As Kremlin steels against changes to ‘foreign agent’ law, breaking it may be best

NGO Grafitti In November 2012, the day the 'foreign agents' law came into force, unknown individuals sprayed graffiti reading, 'Foreign Agent!' and 'Love USA' on the buildings hosting the offices of three prominent NGOs in Moscow, including Memorial. (Photo: Yulia Klimova/Memorial)

The Russian prosecutor’s office last week rejected a legislative proposal from the Presidential Human Rights Council, saying it was an attempt to create loopholes to allow nonprofits from being characterized as “foreign agents” under the Kremlin’s harsh NGO law of 2012.

It was another recent ideas to curb the scope of the law that’s died a sad but expected death. Yet, more and more the foreign agent designation may be more complimentary than it seems.

While Alexander Nikitin, chairman of the Environmental Rights Center Bellona – which, two weeks ago, was declared a foreign agent ­– says the prosecutor’s rejection of the legislative adjustment was legal, it nonetheless points out persistent contradictions in the law showing it should be overturned. Andrei Zoloktov, former chairman of Bellona Murmansk, which in 2015 was closed for political activity under the law, agreed.

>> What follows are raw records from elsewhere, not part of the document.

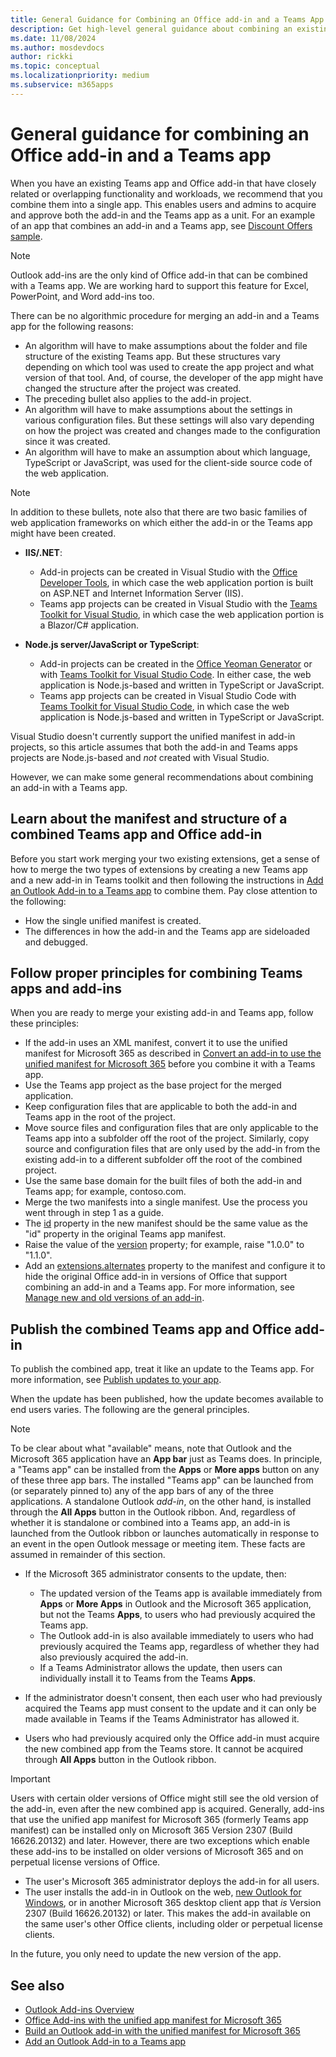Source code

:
 ```yaml
---
title: General Guidance for Combining an Office add-in and a Teams App
description: Get high-level general guidance about combining an existing Office Add-in with an existing Teams app.
ms.date: 11/08/2024
ms.author: mosdevdocs
author: rickki
ms.topic: conceptual
ms.localizationpriority: medium
ms.subservice: m365apps
---
```


# General guidance for combining an Office add-in and a Teams app

When you have an existing Teams app and Office add-in that have closely related or overlapping functionality and workloads, we recommend that you combine them into a single app. This enables users and admins to acquire and approve both the add-in and the Teams app as a unit. For an example of an app that combines an add-in and a Teams app, see [Discount Offers sample](https://github.com/OfficeDev/Microsoft-Teams-Samples/tree/main/samples/tab-add-in-combined/nodejs).

> [!NOTE]
> Outlook add-ins are the only kind of Office add-in that can be combined with a Teams app. We are working hard to support this feature for Excel, PowerPoint, and Word add-ins too.

There can be no algorithmic procedure for merging an add-in and a Teams app for the following reasons:

- An algorithm will have to make assumptions about the folder and file structure of the existing Teams app. But these structures vary depending on which tool was used to create the app project and what version of that tool. And, of course, the developer of the app might have changed the structure after the project was created.
- The preceding bullet also applies to the add-in project.
- An algorithm will have to make assumptions about the settings in various configuration files. But these settings will also vary depending on how the project was created and changes made to the configuration since it was created.
- An algorithm will have to make an assumption about which language, TypeScript or JavaScript, was used for the client-side source code of the web application.

> [!NOTE]
> In addition to these bullets, note also that there are two basic families of web application frameworks on which either the add-in or the Teams app might have been created. 
>
> - **IIS/.NET**: 
>
>      - Add-in projects can be created in Visual Studio with the [Office Developer Tools](https://visualstudio.microsoft.com/vs/features/office-tools/), in which case the web application portion is built on ASP.NET and Internet Information Server (IIS).
>      - Teams app projects can be created in Visual Studio with the [Teams Toolkit for Visual Studio](/microsoftteams/platform/toolkit/toolkit-v4/install-teams-toolkit-vs), in which case the web application portion is a Blazor/C# application.
>
> - **Node.js server/JavaScript or TypeScript**:
>
>      - Add-in projects can be created in the [Office Yeoman Generator](/office/dev/add-ins/develop/yeoman-generator-overview) or with [Teams Toolkit for Visual Studio Code](/microsoftteams/platform/toolkit/install-teams-toolkit?tabs=vscode#install-teams-toolkit-for-visual-studio-code). In either case, the web application is Node.js-based and written in TypeScript or JavaScript.
>      - Teams app projects can be created in Visual Studio Code with [Teams Toolkit for Visual Studio Code](/microsoftteams/platform/toolkit/install-teams-toolkit?tabs=vscode#install-teams-toolkit-for-visual-studio-code), in which case the web application is Node.js-based and written in TypeScript or JavaScript.
>
> Visual Studio doesn't currently support the unified manifest in add-in projects, so this article assumes that both the add-in and Teams apps projects are Node.js-based and *not* created with Visual Studio.

However, we can make some general recommendations about combining an add-in with a Teams app.

## Learn about the manifest and structure of a combined Teams app and Office add-in

Before you start work merging your two existing extensions, get a sense of how to merge the two types of extensions by creating a new Teams app and a new add-in in Teams toolkit and then following the instructions in [Add an Outlook Add-in to a Teams app](combine-office-add-in-and-teams-app.md) to combine them. Pay close attention to the following:

- How the single unified manifest is created.
- The differences in how the add-in and the Teams app are sideloaded and debugged.

## Follow proper principles for combining Teams apps and add-ins

When you are ready to merge your existing add-in and Teams app, follow these principles:

- If the add-in uses an XML manifest, convert it to use the unified manifest for Microsoft 365 as described in [Convert an add-in to use the unified manifest for Microsoft 365](/office/dev/add-ins/develop/convert-xml-to-json-manifest) before you combine it with a Teams app.
- Use the Teams app project as the base project for the merged application.
- Keep configuration files that are applicable to both the add-in and Teams app in the root of the project.
- Move source files and configuration files that are only applicable to the Teams app into a subfolder off the root of the project. Similarly, copy source and configuration files that are only used by the add-in from the existing add-in to a different subfolder off the root of the combined project.
- Use the same base domain for the built files of both the add-in and Teams app; for example, contoso.com.
- Merge the two manifests into a single manifest. Use the process you went through in step 1 as a guide.
- The [id](../resources/schema/manifest-schema.md#id) property in the new manifest should be the same value as the "id" property in the original Teams app manifest.
- Raise the value of the [version](../resources/schema/manifest-schema.md#version) property; for example, raise "1.0.0" to "1.1.0".
- Add an [extensions.alternates](../resources/schema/manifest-schema.md#extensionsalternates) property to the manifest and configure it to hide the original Office add-in in versions of Office that support combining an add-in and a Teams app. For more information, see [Manage new and old versions of an add-in](/office/dev/add-ins/concepts/duplicate-legacy-metaos-add-ins).

## Publish the combined Teams app and Office add-in

To publish the combined app, treat it like an update to the Teams app. For more information, see [Publish updates to your app](../concepts/deploy-and-publish/appsource/post-publish/overview.md#publish-updates-to-your-app).

When the update has been published, how the update becomes available to end users varies. The following are the general principles.

> [!NOTE]
> To be clear about what "available" means, note that Outlook and the Microsoft 365 application have an  **App bar** just as Teams does. In principle, a "Teams app" can be installed from the **Apps** or **More apps** button on any of these three app bars. The installed "Teams app" can be launched from (or separately pinned to) any of the app bars of any of the three applications. A standalone Outlook *add-in*, on the other hand, is installed through the **All Apps** button in the Outlook ribbon. And, regardless of whether it is standalone or combined into a Teams app, an add-in is launched from the Outlook ribbon or launches automatically in response to an event in the open Outlook message or meeting item. These facts are assumed in remainder of this section.

- If the Microsoft 365 administrator consents to the update, then:

   - The updated version of the Teams app is available immediately from **Apps** or **More Apps** in Outlook and the Microsoft 365 application, but not the Teams **Apps**, to users who had previously acquired the Teams app. 
   - The Outlook add-in is also available immediately to users who had previously acquired the Teams app, regardless of whether they had also previously acquired the add-in.
   - If a Teams Administrator allows the update, then users can individually install it to Teams from the Teams **Apps**.

- If the administrator doesn't consent, then each user who had previously acquired the Teams app must consent to the update and it can only be made available in Teams if the Teams Administrator has allowed it.
- Users who had previously acquired only the Office add-in must acquire the new combined app from the Teams store. It cannot be acquired through **All Apps** button in the Outlook ribbon.

> [!IMPORTANT]
> Users with certain older versions of Office might still see the old version of the add-in, even after the new combined app is acquired. Generally, add-ins that use the unified app manifest for Microsoft 365 (formerly Teams app manifest) can be installed only on Microsoft 365 Version 2307 (Build 16626.20132) and later. However, there are two exceptions which enable these add-ins to be installed on older versions of Microsoft 365 and on perpetual license versions of Office.
>
> - The user's Microsoft 365 administrator deploys the add-in for all users.
> - The user installs the add-in in Outlook on the web, [new Outlook for Windows](https://support.microsoft.com/office/new-and-classic-outlook-for-windows-feature-comparison-de453583-1e76-48bf-975a-2e9cd2ee16dd), or in another Microsoft 365 desktop client app that *is* Version 2307 (Build 16626.20132) or later. This makes the add-in available on the same user's other Office clients, including older or perpetual license clients.

In the future, you only need to update the new version of the app. 

## See also

- [Outlook Add-ins Overview](/office/dev/add-ins/outlook/outlook-add-ins-overview)
- [Office Add-ins with the unified app manifest for Microsoft 365](/office/dev/add-ins/develop/unified-manifest-overview)
- [Build an Outlook add-in with the unified manifest for Microsoft 365](/office/dev/add-ins/quickstarts/outlook-quickstart-json-manifest)
- [Add an Outlook Add-in to a Teams app](combine-office-add-in-and-teams-app.md)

The original law requires NGOs receiving foreign funding and engaging in loosely defined “political activity” to register with the Justice Ministry as “foreign agents,” or face fines or closure. In 2014, Vladimir Putin gave broad powers to the Justice Ministry to determine who the foreign agents were on its own.

A third of Russia’s NGOs have been driven out of business for receiving even small amounts of foreign funding as a result.

Mikhail Fedotov, the head of the Human Rights Council, has led unsuccessful campaigns to challenge the semantics of the law. Last year, he helped craft amendments that would have narrowed legal interpretations of political activity. By the time they reached Russian Parliament, Duma deputies watered them down and made them more expansive and murky than they had been.

putinhumanrightscouncil President Vladimir Putin meeting with his Human Rights Council last March. (Photo: Kremlin.ru)

Most recently, Fedotov sought to exempt so-called social watchdog activities conducted by NGOs from being considered political activity. These watchdog activities include everything from election monitoring to legal advocacy, to local efforts by rights organizations to protect people from police corruption and violence.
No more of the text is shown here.